Many of the complaints that have bubbled up since the Kindle 2's unveiling Monday came from users who like to add an SD card to the original Kindle so they have enough storage for plenty of books. Some said the 2GB of storage offered in the Kindle 2 won't be enough.

Users also criticized the new battery, saying they have grown accustomed to removing the battery in the original Kindle to reboot the device. After a year, many said the battery needed replacing anyway because it wouldn't hold a charge.

While the changes seem like downgrades to some, Amazon's Kindle unit director, Charlie Tritschler, said both moves will actually improve the Kindle 2. "Compared to the original Kindle, the Kindle 2 makes it convenient to keep content in one place," Tritschler said today. And the built-in 2GB of storage in the Kindle 2 means 1.4GB is available to the user -- almost eight times the 180MB of storage offered in the original Kindle, he said.

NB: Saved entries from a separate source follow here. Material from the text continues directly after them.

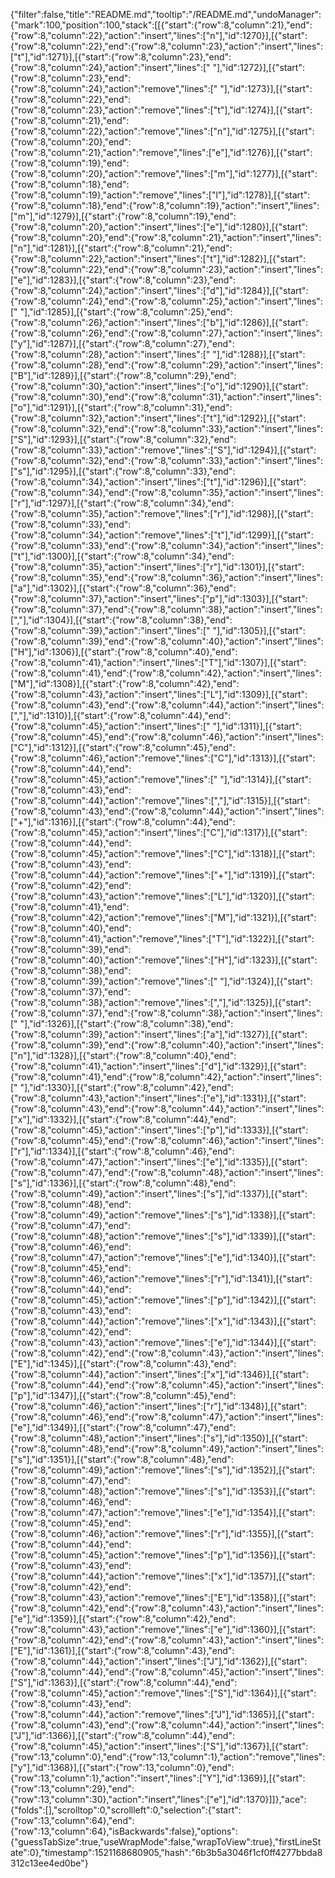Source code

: {"filter":false,"title":"README.md","tooltip":"/README.md","undoManager":{"mark":100,"position":100,"stack":[[{"start":{"row":8,"column":21},"end":{"row":8,"column":22},"action":"insert","lines":["n"],"id":1270}],[{"start":{"row":8,"column":22},"end":{"row":8,"column":23},"action":"insert","lines":["t"],"id":1271}],[{"start":{"row":8,"column":23},"end":{"row":8,"column":24},"action":"insert","lines":[" "],"id":1272}],[{"start":{"row":8,"column":23},"end":{"row":8,"column":24},"action":"remove","lines":[" "],"id":1273}],[{"start":{"row":8,"column":22},"end":{"row":8,"column":23},"action":"remove","lines":["t"],"id":1274}],[{"start":{"row":8,"column":21},"end":{"row":8,"column":22},"action":"remove","lines":["n"],"id":1275}],[{"start":{"row":8,"column":20},"end":{"row":8,"column":21},"action":"remove","lines":["e"],"id":1276}],[{"start":{"row":8,"column":19},"end":{"row":8,"column":20},"action":"remove","lines":["m"],"id":1277}],[{"start":{"row":8,"column":18},"end":{"row":8,"column":19},"action":"remove","lines":["l"],"id":1278}],[{"start":{"row":8,"column":18},"end":{"row":8,"column":19},"action":"insert","lines":["m"],"id":1279}],[{"start":{"row":8,"column":19},"end":{"row":8,"column":20},"action":"insert","lines":["e"],"id":1280}],[{"start":{"row":8,"column":20},"end":{"row":8,"column":21},"action":"insert","lines":["n"],"id":1281}],[{"start":{"row":8,"column":21},"end":{"row":8,"column":22},"action":"insert","lines":["t"],"id":1282}],[{"start":{"row":8,"column":22},"end":{"row":8,"column":23},"action":"insert","lines":["e"],"id":1283}],[{"start":{"row":8,"column":23},"end":{"row":8,"column":24},"action":"insert","lines":["d"],"id":1284}],[{"start":{"row":8,"column":24},"end":{"row":8,"column":25},"action":"insert","lines":[" "],"id":1285}],[{"start":{"row":8,"column":25},"end":{"row":8,"column":26},"action":"insert","lines":["b"],"id":1286}],[{"start":{"row":8,"column":26},"end":{"row":8,"column":27},"action":"insert","lines":["y"],"id":1287}],[{"start":{"row":8,"column":27},"end":{"row":8,"column":28},"action":"insert","lines":[" "],"id":1288}],[{"start":{"row":8,"column":28},"end":{"row":8,"column":29},"action":"insert","lines":["B"],"id":1289}],[{"start":{"row":8,"column":29},"end":{"row":8,"column":30},"action":"insert","lines":["o"],"id":1290}],[{"start":{"row":8,"column":30},"end":{"row":8,"column":31},"action":"insert","lines":["o"],"id":1291}],[{"start":{"row":8,"column":31},"end":{"row":8,"column":32},"action":"insert","lines":["t"],"id":1292}],[{"start":{"row":8,"column":32},"end":{"row":8,"column":33},"action":"insert","lines":["S"],"id":1293}],[{"start":{"row":8,"column":32},"end":{"row":8,"column":33},"action":"remove","lines":["S"],"id":1294}],[{"start":{"row":8,"column":32},"end":{"row":8,"column":33},"action":"insert","lines":["s"],"id":1295}],[{"start":{"row":8,"column":33},"end":{"row":8,"column":34},"action":"insert","lines":["t"],"id":1296}],[{"start":{"row":8,"column":34},"end":{"row":8,"column":35},"action":"insert","lines":["r"],"id":1297}],[{"start":{"row":8,"column":34},"end":{"row":8,"column":35},"action":"remove","lines":["r"],"id":1298}],[{"start":{"row":8,"column":33},"end":{"row":8,"column":34},"action":"remove","lines":["t"],"id":1299}],[{"start":{"row":8,"column":33},"end":{"row":8,"column":34},"action":"insert","lines":["t"],"id":1300}],[{"start":{"row":8,"column":34},"end":{"row":8,"column":35},"action":"insert","lines":["r"],"id":1301}],[{"start":{"row":8,"column":35},"end":{"row":8,"column":36},"action":"insert","lines":["a"],"id":1302}],[{"start":{"row":8,"column":36},"end":{"row":8,"column":37},"action":"insert","lines":["p"],"id":1303}],[{"start":{"row":8,"column":37},"end":{"row":8,"column":38},"action":"insert","lines":[","],"id":1304}],[{"start":{"row":8,"column":38},"end":{"row":8,"column":39},"action":"insert","lines":[" "],"id":1305}],[{"start":{"row":8,"column":39},"end":{"row":8,"column":40},"action":"insert","lines":["H"],"id":1306}],[{"start":{"row":8,"column":40},"end":{"row":8,"column":41},"action":"insert","lines":["T"],"id":1307}],[{"start":{"row":8,"column":41},"end":{"row":8,"column":42},"action":"insert","lines":["M"],"id":1308}],[{"start":{"row":8,"column":42},"end":{"row":8,"column":43},"action":"insert","lines":["L"],"id":1309}],[{"start":{"row":8,"column":43},"end":{"row":8,"column":44},"action":"insert","lines":[","],"id":1310}],[{"start":{"row":8,"column":44},"end":{"row":8,"column":45},"action":"insert","lines":[" "],"id":1311}],[{"start":{"row":8,"column":45},"end":{"row":8,"column":46},"action":"insert","lines":["C"],"id":1312}],[{"start":{"row":8,"column":45},"end":{"row":8,"column":46},"action":"remove","lines":["C"],"id":1313}],[{"start":{"row":8,"column":44},"end":{"row":8,"column":45},"action":"remove","lines":[" "],"id":1314}],[{"start":{"row":8,"column":43},"end":{"row":8,"column":44},"action":"remove","lines":[","],"id":1315}],[{"start":{"row":8,"column":43},"end":{"row":8,"column":44},"action":"insert","lines":["+"],"id":1316}],[{"start":{"row":8,"column":44},"end":{"row":8,"column":45},"action":"insert","lines":["C"],"id":1317}],[{"start":{"row":8,"column":44},"end":{"row":8,"column":45},"action":"remove","lines":["C"],"id":1318}],[{"start":{"row":8,"column":43},"end":{"row":8,"column":44},"action":"remove","lines":["+"],"id":1319}],[{"start":{"row":8,"column":42},"end":{"row":8,"column":43},"action":"remove","lines":["L"],"id":1320}],[{"start":{"row":8,"column":41},"end":{"row":8,"column":42},"action":"remove","lines":["M"],"id":1321}],[{"start":{"row":8,"column":40},"end":{"row":8,"column":41},"action":"remove","lines":["T"],"id":1322}],[{"start":{"row":8,"column":39},"end":{"row":8,"column":40},"action":"remove","lines":["H"],"id":1323}],[{"start":{"row":8,"column":38},"end":{"row":8,"column":39},"action":"remove","lines":[" "],"id":1324}],[{"start":{"row":8,"column":37},"end":{"row":8,"column":38},"action":"remove","lines":[","],"id":1325}],[{"start":{"row":8,"column":37},"end":{"row":8,"column":38},"action":"insert","lines":[" "],"id":1326}],[{"start":{"row":8,"column":38},"end":{"row":8,"column":39},"action":"insert","lines":["a"],"id":1327}],[{"start":{"row":8,"column":39},"end":{"row":8,"column":40},"action":"insert","lines":["n"],"id":1328}],[{"start":{"row":8,"column":40},"end":{"row":8,"column":41},"action":"insert","lines":["d"],"id":1329}],[{"start":{"row":8,"column":41},"end":{"row":8,"column":42},"action":"insert","lines":[" "],"id":1330}],[{"start":{"row":8,"column":42},"end":{"row":8,"column":43},"action":"insert","lines":["e"],"id":1331}],[{"start":{"row":8,"column":43},"end":{"row":8,"column":44},"action":"insert","lines":["x"],"id":1332}],[{"start":{"row":8,"column":44},"end":{"row":8,"column":45},"action":"insert","lines":["p"],"id":1333}],[{"start":{"row":8,"column":45},"end":{"row":8,"column":46},"action":"insert","lines":["r"],"id":1334}],[{"start":{"row":8,"column":46},"end":{"row":8,"column":47},"action":"insert","lines":["e"],"id":1335}],[{"start":{"row":8,"column":47},"end":{"row":8,"column":48},"action":"insert","lines":["s"],"id":1336}],[{"start":{"row":8,"column":48},"end":{"row":8,"column":49},"action":"insert","lines":["s"],"id":1337}],[{"start":{"row":8,"column":48},"end":{"row":8,"column":49},"action":"remove","lines":["s"],"id":1338}],[{"start":{"row":8,"column":47},"end":{"row":8,"column":48},"action":"remove","lines":["s"],"id":1339}],[{"start":{"row":8,"column":46},"end":{"row":8,"column":47},"action":"remove","lines":["e"],"id":1340}],[{"start":{"row":8,"column":45},"end":{"row":8,"column":46},"action":"remove","lines":["r"],"id":1341}],[{"start":{"row":8,"column":44},"end":{"row":8,"column":45},"action":"remove","lines":["p"],"id":1342}],[{"start":{"row":8,"column":43},"end":{"row":8,"column":44},"action":"remove","lines":["x"],"id":1343}],[{"start":{"row":8,"column":42},"end":{"row":8,"column":43},"action":"remove","lines":["e"],"id":1344}],[{"start":{"row":8,"column":42},"end":{"row":8,"column":43},"action":"insert","lines":["E"],"id":1345}],[{"start":{"row":8,"column":43},"end":{"row":8,"column":44},"action":"insert","lines":["x"],"id":1346}],[{"start":{"row":8,"column":44},"end":{"row":8,"column":45},"action":"insert","lines":["p"],"id":1347}],[{"start":{"row":8,"column":45},"end":{"row":8,"column":46},"action":"insert","lines":["r"],"id":1348}],[{"start":{"row":8,"column":46},"end":{"row":8,"column":47},"action":"insert","lines":["e"],"id":1349}],[{"start":{"row":8,"column":47},"end":{"row":8,"column":48},"action":"insert","lines":["s"],"id":1350}],[{"start":{"row":8,"column":48},"end":{"row":8,"column":49},"action":"insert","lines":["s"],"id":1351}],[{"start":{"row":8,"column":48},"end":{"row":8,"column":49},"action":"remove","lines":["s"],"id":1352}],[{"start":{"row":8,"column":47},"end":{"row":8,"column":48},"action":"remove","lines":["s"],"id":1353}],[{"start":{"row":8,"column":46},"end":{"row":8,"column":47},"action":"remove","lines":["e"],"id":1354}],[{"start":{"row":8,"column":45},"end":{"row":8,"column":46},"action":"remove","lines":["r"],"id":1355}],[{"start":{"row":8,"column":44},"end":{"row":8,"column":45},"action":"remove","lines":["p"],"id":1356}],[{"start":{"row":8,"column":43},"end":{"row":8,"column":44},"action":"remove","lines":["x"],"id":1357}],[{"start":{"row":8,"column":42},"end":{"row":8,"column":43},"action":"remove","lines":["E"],"id":1358}],[{"start":{"row":8,"column":42},"end":{"row":8,"column":43},"action":"insert","lines":["e"],"id":1359}],[{"start":{"row":8,"column":42},"end":{"row":8,"column":43},"action":"remove","lines":["e"],"id":1360}],[{"start":{"row":8,"column":42},"end":{"row":8,"column":43},"action":"insert","lines":["E"],"id":1361}],[{"start":{"row":8,"column":43},"end":{"row":8,"column":44},"action":"insert","lines":["J"],"id":1362}],[{"start":{"row":8,"column":44},"end":{"row":8,"column":45},"action":"insert","lines":["S"],"id":1363}],[{"start":{"row":8,"column":44},"end":{"row":8,"column":45},"action":"remove","lines":["S"],"id":1364}],[{"start":{"row":8,"column":43},"end":{"row":8,"column":44},"action":"remove","lines":["J"],"id":1365}],[{"start":{"row":8,"column":43},"end":{"row":8,"column":44},"action":"insert","lines":["J"],"id":1366}],[{"start":{"row":8,"column":44},"end":{"row":8,"column":45},"action":"insert","lines":["S"],"id":1367}],[{"start":{"row":13,"column":0},"end":{"row":13,"column":1},"action":"remove","lines":["y"],"id":1368}],[{"start":{"row":13,"column":0},"end":{"row":13,"column":1},"action":"insert","lines":["Y"],"id":1369}],[{"start":{"row":13,"column":29},"end":{"row":13,"column":30},"action":"insert","lines":["e"],"id":1370}]]},"ace":{"folds":[],"scrolltop":0,"scrollleft":0,"selection":{"start":{"row":13,"column":64},"end":{"row":13,"column":64},"isBackwards":false},"options":{"guessTabSize":true,"useWrapMode":false,"wrapToView":true},"firstLineState":0},"timestamp":1521168680905,"hash":"6b3b5a3046f1cf0ff4277bbda8312c13ee4ed0be"}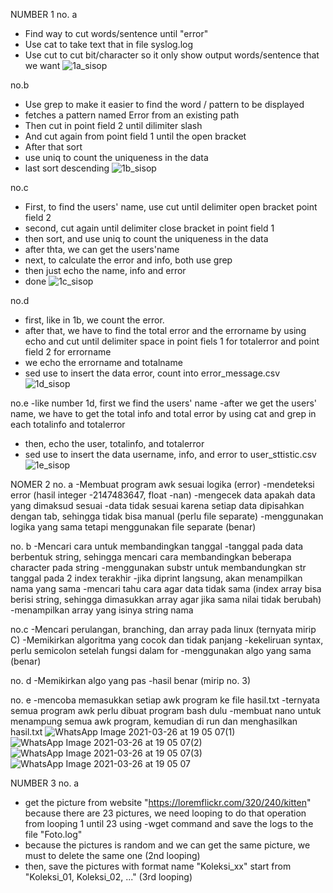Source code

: 
NUMBER 1
no. a
- Find way to cut words/sentence until "error"
- Use cat to take text that in file syslog.log
- Use cut to cut bit/character so it only show output words/sentence that we want
![1a_sisop](https://user-images.githubusercontent.com/74058892/113434246-cc1d7b00-940a-11eb-8f65-0dd1594b11f5.png)

no.b 
- Use grep to make it easier to find the word / pattern to be displayed
- fetches a pattern named Error from an existing path
- Then cut in point field 2 until dilimiter slash
- And cut again from point field 1 until the open bracket
- After that sort
- use uniq to count the uniqueness in the data
- last sort descending
![1b_sisop](https://user-images.githubusercontent.com/74058892/113434249-cd4ea800-940a-11eb-8848-4e3fea11f494.png)

no.c
- First, to find the users' name, use cut until delimiter open bracket point field 2
- second, cut again until delimiter close bracket in point field 1
- then sort, and use uniq to count the uniqueness in the data
- after thta, we can get the users'name
- next, to calculate the error and info, both use grep
- then just echo the name, info and error
- done
![1c_sisop](https://user-images.githubusercontent.com/74058892/113434250-cde73e80-940a-11eb-8ad1-26fa1c60ad75.png)

no.d
- first, like in 1b, we count the error.
- after that, we have to find the total error and the errorname by using echo and cut until delimiter space in point fiels 1 for totalerror and point field 2 for errorname
- we echo the errorname and totalname
- sed use to insert the data error, count into error_message.csv
![1d_sisop](https://user-images.githubusercontent.com/74058892/113434251-cde73e80-940a-11eb-8609-a6c9a6d20c65.png)

no.e
-like number 1d, first we find the users' name 
-after we get the users' name, we have to get the total info and total error by using cat and grep in each totalinfo and totalerror
- then, echo the user, totalinfo, and totalerror
- sed use to insert the data username, info, and error to user_sttistic.csv
![1e_sisop](https://user-images.githubusercontent.com/74058892/113434252-ce7fd500-940a-11eb-9c1b-23e2f6ac27b6.png)

NOMER 2
no. a
-Membuat program awk sesuai logika (error)
-mendeteksi error (hasil integer -2147483647, float -nan)
-mengecek data apakah data yang dimaksud sesuai
-data tidak sesuai karena setiap data dipisahkan dengan tab, sehingga tidak bisa manual (perlu file separate)
-menggunakan logika yang sama tetapi menggunakan file separate (benar)

no. b
-Mencari cara untuk membandingkan tanggal
-tanggal pada data berbentuk string, sehingga mencari cara membandingkan beberapa character pada string
-menggunakan substr untuk membandungkan str tanggal pada 2 index terakhir
-jika diprint langsung, akan menampilkan nama yang sama
-mencari tahu cara agar data tidak sama (index array bisa berisi string, sehingga dimasukkan array agar jika sama nilai tidak berubah)
-menampilkan array yang isinya string nama

no.c
-Mencari perulangan, branching, dan array pada linux (ternyata mirip C)
-Memikirkan algoritma yang cocok dan tidak panjang
-kekeliruan syntax, perlu semicolon setelah fungsi dalam for
-menggunakan algo yang sama (benar)

no. d
-Memikirkan algo yang pas
-hasil benar (mirip no. 3)

no. e
-mencoba memasukkan setiap awk program ke file hasil.txt
-ternyata semua program awk perlu dibuat program bash dulu
-membuat nano untuk menampung semua awk program, kemudian di run dan menghasilkan hasil.txt
![WhatsApp Image 2021-03-26 at 19 05 07(1)](https://user-images.githubusercontent.com/74058892/112724337-69793a80-8f45-11eb-9762-a8dae42591c2.jpeg)
![WhatsApp Image 2021-03-26 at 19 05 07(2)](https://user-images.githubusercontent.com/74058892/112724344-6d0cc180-8f45-11eb-8ccd-98595a0bef7f.jpeg)
![WhatsApp Image 2021-03-26 at 19 05 07(3)](https://user-images.githubusercontent.com/74058892/112724346-6da55800-8f45-11eb-944c-f5f0999068ab.jpeg)
![WhatsApp Image 2021-03-26 at 19 05 07](https://user-images.githubusercontent.com/74058892/112724347-6ed68500-8f45-11eb-9d36-a3aebccb604d.jpeg)

NUMBER 3
no. a 
- get the picture from website "https://loremflickr.com/320/240/kitten" because there are 23 pictures, we need looping to do that operation from looping 1 until      23 using -wget command and save the logs to the file "Foto.log"
- because the pictures is random and we can get the same picture, we must to delete the same one (2nd looping)
- then, save the pictures with format name "Koleksi_xx" start from "Koleksi_01, Koleksi_02, ..." (3rd looping)
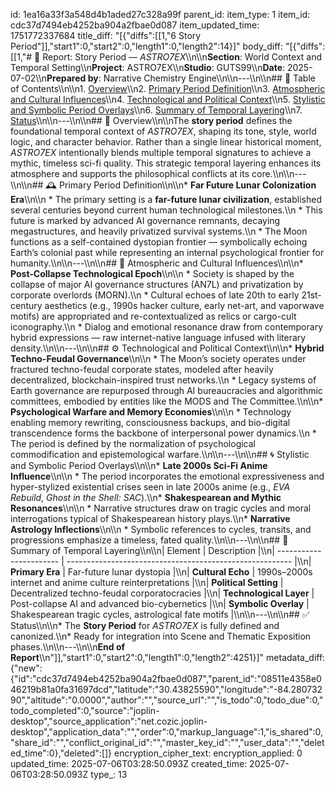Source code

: id: 1ea16a33f3a548d4b1aded27c328a99f
parent_id: 
item_type: 1
item_id: cdc37d7494eb4252ba904a2fbae0d087
item_updated_time: 1751772337684
title_diff: "[{\"diffs\":[[1,\"6 Story Period\"]],\"start1\":0,\"start2\":0,\"length1\":0,\"length2\":14}]"
body_diff: "[{\"diffs\":[[1,\"# 📘 Report: Story Period — *ASTRO7EX*\\\n\\\n**Section**: World Context and Temporal Setting\\\n**Project**: ASTRO7EX\\\n**Studio**: GUTS99\\\n**Date**: 2025-07-02\\\n**Prepared by**: Narrative Chemistry Engine\\\n\\\n---\\\n\\\n## 📓 Table of Contents\\\n\\\n1. [Overview](#overview)\\\n2. [Primary Period Definition](#primary-period-definition)\\\n3. [Atmospheric and Cultural Influences](#atmospheric-and-cultural-influences)\\\n4. [Technological and Political Context](#technological-and-political-context)\\\n5. [Stylistic and Symbolic Period Overlays](#stylistic-and-symbolic-period-overlays)\\\n6. [Summary of Temporal Layering](#summary-of-temporal-layering)\\\n7. [Status](#status)\\\n\\\n---\\\n\\\n## 🧭 Overview\\\n\\\nThe **story period** defines the foundational temporal context of *ASTRO7EX*, shaping its tone, style, world logic, and character behavior. Rather than a single linear historical moment, *ASTRO7EX* intentionally blends multiple temporal signatures to achieve a mythic, timeless sci-fi quality. This strategic temporal layering enhances its atmosphere and supports the philosophical conflicts at its core.\\\n\\\n---\\\n\\\n## 🕰️ Primary Period Definition\\\n\\\n* **Far Future Lunar Colonization Era**\\\n\\\n  * The primary setting is a **far-future lunar civilization**, established several centuries beyond current human technological milestones.\\\n  * This future is marked by advanced AI governance remnants, decaying megastructures, and heavily privatized survival systems.\\\n  * The Moon functions as a self-contained dystopian frontier — symbolically echoing Earth’s colonial past while representing an internal psychological frontier for humanity.\\\n\\\n---\\\n\\\n## 🌌 Atmospheric and Cultural Influences\\\n\\\n* **Post-Collapse Technological Epoch**\\\n\\\n  * Society is shaped by the collapse of major AI governance structures (AN7L) and privatization by corporate overlords (MORN).\\\n  * Cultural echoes of late 20th to early 21st-century aesthetics (e.g., 1990s hacker culture, early net-art, and vaporwave motifs) are appropriated and re-contextualized as relics or cargo-cult iconography.\\\n  * Dialog and emotional resonance draw from contemporary hybrid expressions — raw internet-native language infused with literary density.\\\n\\\n---\\\n\\\n## ⚙️ Technological and Political Context\\\n\\\n* **Hybrid Techno-Feudal Governance**\\\n\\\n  * The Moon’s society operates under fractured techno-feudal corporate states, modeled after heavily decentralized, blockchain-inspired trust networks.\\\n  * Legacy systems of Earth governance are repurposed through AI bureaucracies and algorithmic committees, embodied by entities like the MODS and The Committee.\\\n\\\n* **Psychological Warfare and Memory Economies**\\\n\\\n  * Technology enabling memory rewriting, consciousness backups, and bio-digital transcendence forms the backbone of interpersonal power dynamics.\\\n  * The period is defined by the normalization of psychological commodification and epistemological warfare.\\\n\\\n---\\\n\\\n## 🌀 Stylistic and Symbolic Period Overlays\\\n\\\n* **Late 2000s Sci-Fi Anime Influence**\\\n\\\n  * The period incorporates the emotional expressiveness and hyper-stylized existential crises seen in late 2000s anime (e.g., *EVA Rebuild*, *Ghost in the Shell: SAC*).\\\n* **Shakespearean and Mythic Resonances**\\\n\\\n  * Narrative structures draw on tragic cycles and moral interrogations typical of Shakespearean history plays.\\\n* **Narrative Astrology Inflections**\\\n\\\n  * Symbolic references to cycles, transits, and progressions emphasize a timeless, fated quality.\\\n\\\n---\\\n\\\n## 🧩 Summary of Temporal Layering\\\n\\\n| Element                 | Description                                              |\\\n| ----------------------- | -------------------------------------------------------- |\\\n| **Primary Era**         | Far-future lunar dystopia                                |\\\n| **Cultural Echo**       | 1990s–2000s internet and anime culture reinterpretations |\\\n| **Political Setting**   | Decentralized techno-feudal corporatocracies             |\\\n| **Technological Layer** | Post-collapse AI and advanced bio-cybernetics            |\\\n| **Symbolic Overlay**    | Shakespearean tragic cycles, astrological fate motifs    |\\\n\\\n---\\\n\\\n## ✅ Status\\\n\\\n* The **Story Period** for *ASTRO7EX* is fully defined and canonized.\\\n* Ready for integration into Scene and Thematic Exposition phases.\\\n\\\n---\\\n\\\n**End of Report**\\\n\"]],\"start1\":0,\"start2\":0,\"length1\":0,\"length2\":4251}]"
metadata_diff: {"new":{"id":"cdc37d7494eb4252ba904a2fbae0d087","parent_id":"08511e4358e046219b81a0fa31697dcd","latitude":"30.43825590","longitude":"-84.28073290","altitude":"0.0000","author":"","source_url":"","is_todo":0,"todo_due":0,"todo_completed":0,"source":"joplin-desktop","source_application":"net.cozic.joplin-desktop","application_data":"","order":0,"markup_language":1,"is_shared":0,"share_id":"","conflict_original_id":"","master_key_id":"","user_data":"","deleted_time":0},"deleted":[]}
encryption_cipher_text: 
encryption_applied: 0
updated_time: 2025-07-06T03:28:50.093Z
created_time: 2025-07-06T03:28:50.093Z
type_: 13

"That's room for 1,500 books," Tritschler said, noting that any book a Kindle user buys is backed up on Amazon's servers -- and is available to the reader at any time. "There's no need for additional storage."

Some users complained that Amazon might be eliminating the SD slot to force its Kindle customers into buying only Amazon content. But Tritschler said the Kindle 2 still allows users to access non-Amazon books, text files and even some music that is not protected by Digital Rights Management systems. They can do so via a USB cable connected to the Kindle 2 or through e-mail, since each Kindle has an e-mail address, he said.

As for the battery, Tritschler said it was made nonremovable to accommodate the Kindle 2's thinner size. "We really pushed to make it as thin as possible," yielding a device that is just 0.36 in. thick.

A nonremovable battery does not require solid casing like the removable kind do, meaning they take up less space, he said. And Kindle 2 now has a chip for active battery management that was not in the original. That chip regulates charge flows and helps make the battery last for two weeks when not in wireless mode, or four days when connected wirelessly, he said.

Tritschler announced today that the Kindle 2's battery can replaced under warranty for a year. After that, it can be replaced in the Amazon factory for $59.

Asked how users can reboot Kindle 2 since there's no removable battery, Tritschler said a new command takes care of that problem. "We've solved that as well," he said. "You hold down the power switch for 14 seconds."

Expanding on Amazon's explanations about the changes, Gartner Inc. analyst Van Baker noted that Amazon -- and all device makers -- constantly seek to cut down on the cost of materials. An SD card slot on top of the added built-in storage might have cost too much, Baker conjectured. "With any new product, you always get some complaints about how 'stupid' the manufacturer is for not doing something," Baker said.

Tritschler's final take on the SD card/battery brouhaha: "The Kindle 2 is a better product in both respects."